Quand Emmyne a parlé de ce roman sur son site, j'ai tout de suite été emballée par ce qu'elle en disait, d'autant que mon fil a fait il y a peu un exposé sur la Bretagne et que nous avions tous les deux fait des recherches sur la légende de l'Ankou. Ce qui frappe dès les premières lignes, c'est l'élégance de l'écriture de François Place. Qu'il est bon de lire un roman jeunesse où la langue française est magnifiée, fluide et poétique ! En quelques mots, l'auteur installe son décor et l'on sent immédiatement que le voyage sera différent de ce que propose la littérature jeunesse actuelle : point de vampires ou d'actions en cascade mais un récit qui mêle légendes et fonctionnement d'une société féodale et qui prend le temps de décrire chacun des protagonistes.

On aimerait donc pouvoir plonger corps et âme au côté du jeune Gwen dire de ce roman qu'il est merveilleux, palpitant et indispensable. Et pourtant, malgré toutes ces qualités, le charme n'opère pas. Si l'écriture est remarquable, François Place ne parvient pas tenir son lecteur en haleine, et bien vite on suit les aventures du jeune Gwen avec distance et perplexité. Distance car, même si les personnages sont bien campés (on pense à Silde, Daer, Nez-de-cuir ou encore Saskia), on ne parvient jamais complètement à s'attacher à eux. Perplexité car au fure et à mesure de la lecture on s'interroge sur les enjeux du récit. Qu'a voulu nous conter François Place ? Pourquoi situer l'action de son histoire entre 1914 et 1918 si c'est pour totalement gommer cet ancrage historique à l'intérieur de sa narration ? Et quel est cet étrange pays ? Pourquoi Gwen ne semble pas si pressé de résoudre ce mystère ? La fin du roman n'apporte malheureusement pas d'éclairage suffisant pour permettre au lecteur de reconstruire le puzzle.

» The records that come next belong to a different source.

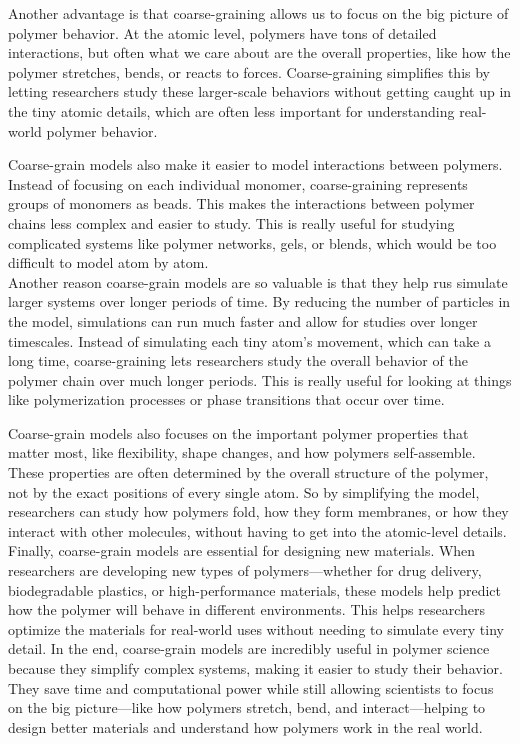 \documentclass[12pt]{article}
\begin{document}
\begin{flushleft}
	Another advantage is that coarse-graining allows us to focus on the big picture of polymer behavior. At the atomic level, polymers have tons of detailed interactions, but often what we care about are the overall properties, like how the polymer stretches, bends, or reacts to forces. Coarse-graining simplifies this by letting researchers study these larger-scale behaviors without getting caught up in the tiny atomic details, which are often less important for understanding real-world polymer behavior.
	
	Coarse-grain models also make it easier to model interactions between polymers. Instead of focusing on each individual monomer, coarse-graining represents groups of monomers as beads. This makes the interactions between polymer chains less complex and easier to study. This is really useful for studying complicated systems like polymer networks, gels, or blends, which would be too difficult to model atom by atom.\\
	
	
	Another reason coarse-grain models are so valuable is that they help rus simulate larger systems over longer periods of time. By reducing the number of particles in the model, simulations can run much faster and allow for studies over longer timescales. Instead of simulating each tiny atom’s movement, which can take a long time, coarse-graining lets researchers study the overall behavior of the polymer chain over much longer periods. This is really useful for looking at things like polymerization processes or phase transitions that occur over time.
	
	Coarse-grain models also focuses on the important polymer properties that matter most, like flexibility, shape changes, and how polymers self-assemble. These properties are often determined by the overall structure of the polymer, not by the exact positions of every single atom. So by simplifying the model, researchers can study how polymers fold, how they form membranes, or how they interact with other molecules, without having to get into the atomic-level details.\\
	
	Finally, coarse-grain models are essential for designing new materials. When researchers are developing new types of polymers—whether for drug delivery, biodegradable plastics, or high-performance materials, these models help predict how the polymer will behave in different environments. This helps researchers optimize the materials for real-world uses without needing to simulate every tiny detail.
	In the end, coarse-grain models are incredibly useful in polymer science because they simplify complex systems, making it easier to study their behavior. They save time and computational power while still allowing scientists to focus on the big picture—like how polymers stretch, bend, and interact—helping to design better materials and understand how polymers work in the real world.
	

\end{flushleft}
\end{document}
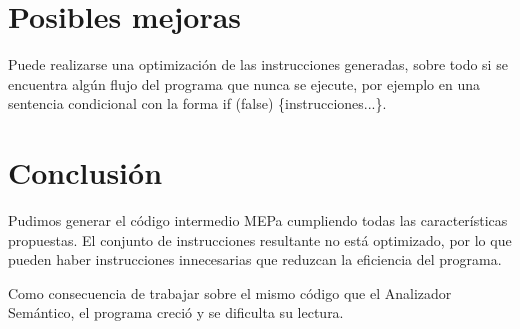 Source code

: \section{Posibles mejoras}
Puede realizarse una optimización de las instrucciones generadas, sobre todo si se encuentra algún flujo del programa que nunca se ejecute, por ejemplo en una sentencia condicional con la forma if (false) \{instrucciones...\}.

\section{Conclusión}
Pudimos generar el código intermedio MEPa cumpliendo todas las características propuestas. El conjunto de instrucciones resultante no está optimizado, por lo que pueden haber instrucciones innecesarias que reduzcan la eficiencia del programa.

Como consecuencia de trabajar sobre el mismo código que el Analizador Semántico, el programa creció y se dificulta su lectura.
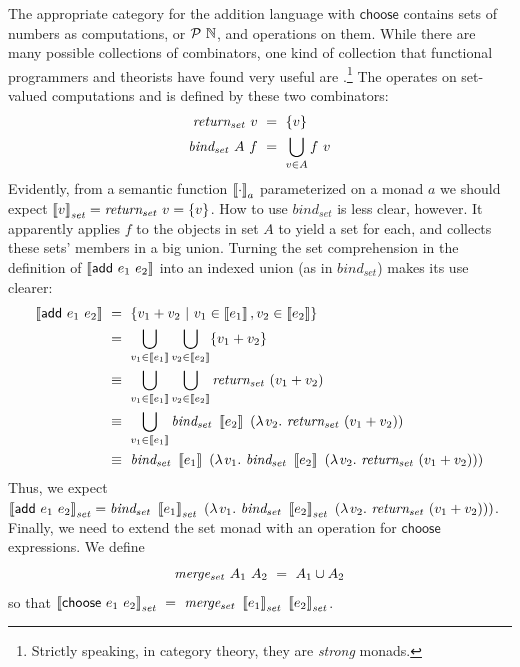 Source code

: The appropriate category for the addition language with $\mathsf{choose}$ contains sets of numbers as computations, or $\mathcal{P}~\mathbb{N}$, and operations on them.
While there are many possible collections of combinators, one kind of collection that functional programmers and theorists have found very useful are .\footnote{Strictly speaking, in category theory, they are \emph{strong} monads.}
The  operates on set-valued computations and is defined by these two combinators:
\begin{equation}
\begin{aligned}
	\mathit{return_{set}}~v&\ =\ \{{v}\} \\
	\mathit{bind_{set}}~A~f&\ =\ \bigcup_{v \in A} f~v
\end{aligned}
\end{equation}
Evidently, from a semantic function $\left\llbracket{\cdot}\right\rrbracket_a$ parameterized on a monad $a$ we should expect $\left\llbracket{v}\right\rrbracket_\mathit{set} = \mathit{return_{set}}~v = \{{v}\}$.
How to use $\mathit{bind_{set}}$ is less clear, however.
It apparently applies $f$ to the objects in set $A$ to yield a set for each, and collects these sets' members in a big union.
Turning the set comprehension in the definition of $\left\llbracket{\mathsf{add}~e_1~e_2}\right\rrbracket$ into an indexed union (as in $\mathit{bind_{set}}$) makes its use clearer:
\begin{equation}
\begin{aligned}
	\left\llbracket{\mathsf{add}~e_1~e_2}\right\rrbracket
	&\ =\ \lbrace {v_1 + v_2} \ \lvert\ {v_1 \in \left\llbracket{e_1}\right\rrbracket, v_2 \in \left\llbracket{e_2}\right\rrbracket} \rbrace
\\
	&\ =\ \bigcup_{v_1 \in \left\llbracket{e_1}\right\rrbracket} \bigcup_{v_2 \in \left\llbracket{e_2}\right\rrbracket} \{{v_1 + v_2}\}
\\
	&\ \equiv\ \bigcup_{v_1 \in \left\llbracket{e_1}\right\rrbracket} \bigcup_{v_2 \in \left\llbracket{e_2}\right\rrbracket} \mathit{return_{set}}~(v_1 + v_2)
\\
	&\ \equiv\ \bigcup_{v_1 \in \left\llbracket{e_1}\right\rrbracket} \mathit{bind_{set}}~\left\llbracket{e_2}\right\rrbracket~(\lambda\mspace{2mu}{v_2}\ldotp\, \mathit{return_{set}}~(v_1 + v_2))
\\
	&\ \equiv\ \mathit{bind_{set}}~\left\llbracket{e_1}\right\rrbracket~(\lambda\mspace{2mu}{v_1}\ldotp\, \mathit{bind_{set}}~\left\llbracket{e_2}\right\rrbracket~(\lambda\mspace{2mu}{v_2}\ldotp\, \mathit{return_{set}}~(v_1 + v_2)))
\end{aligned}
\end{equation}
Thus, we expect $\left\llbracket{\mathsf{add}~e_1~e_2}\right\rrbracket_\mathit{set} = \mathit{bind_{set}}~\left\llbracket{e_1}\right\rrbracket_\mathit{set}~(\lambda\mspace{2mu}{v_1}\ldotp\, \mathit{bind_{set}}~\left\llbracket{e_2}\right\rrbracket_\mathit{set}~(\lambda\mspace{2mu}{v_2}\ldotp\, \mathit{return_{set}}~(v_1 + v_2)))$.
Finally, we need to extend the set monad with an operation for $\mathsf{choose}$ expressions.
We define
\begin{equation}
	\mathit{merge_{set}}~A_1~A_2\ =\ A_1 \cup A_2
\end{equation}
so that $\meaningof{\mathsf{choose}~e_1~e_2}_\mathit{set}\ =\ \mathit{merge_{set}}~\meaningof{e_1}_\mathit{set}~\meaningof{e_2}_\mathit{set}$.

Au fil de ma lecture, je me demandais comment ce roman serait accueilli par le public auquel il est destiné. Que comprendront-il de ce roman et se laisseront-ils happer par les aventures du jeune Gwen ? Je devrais avoir quelques éléments de réponse dans les prochaines semaines, puisque Quentin a lui aussi très envie de le lire, mais l'adulte que je suis reste finalement déçue : malgré son très bel écrin, La douane volante ne m'a pas convaincue.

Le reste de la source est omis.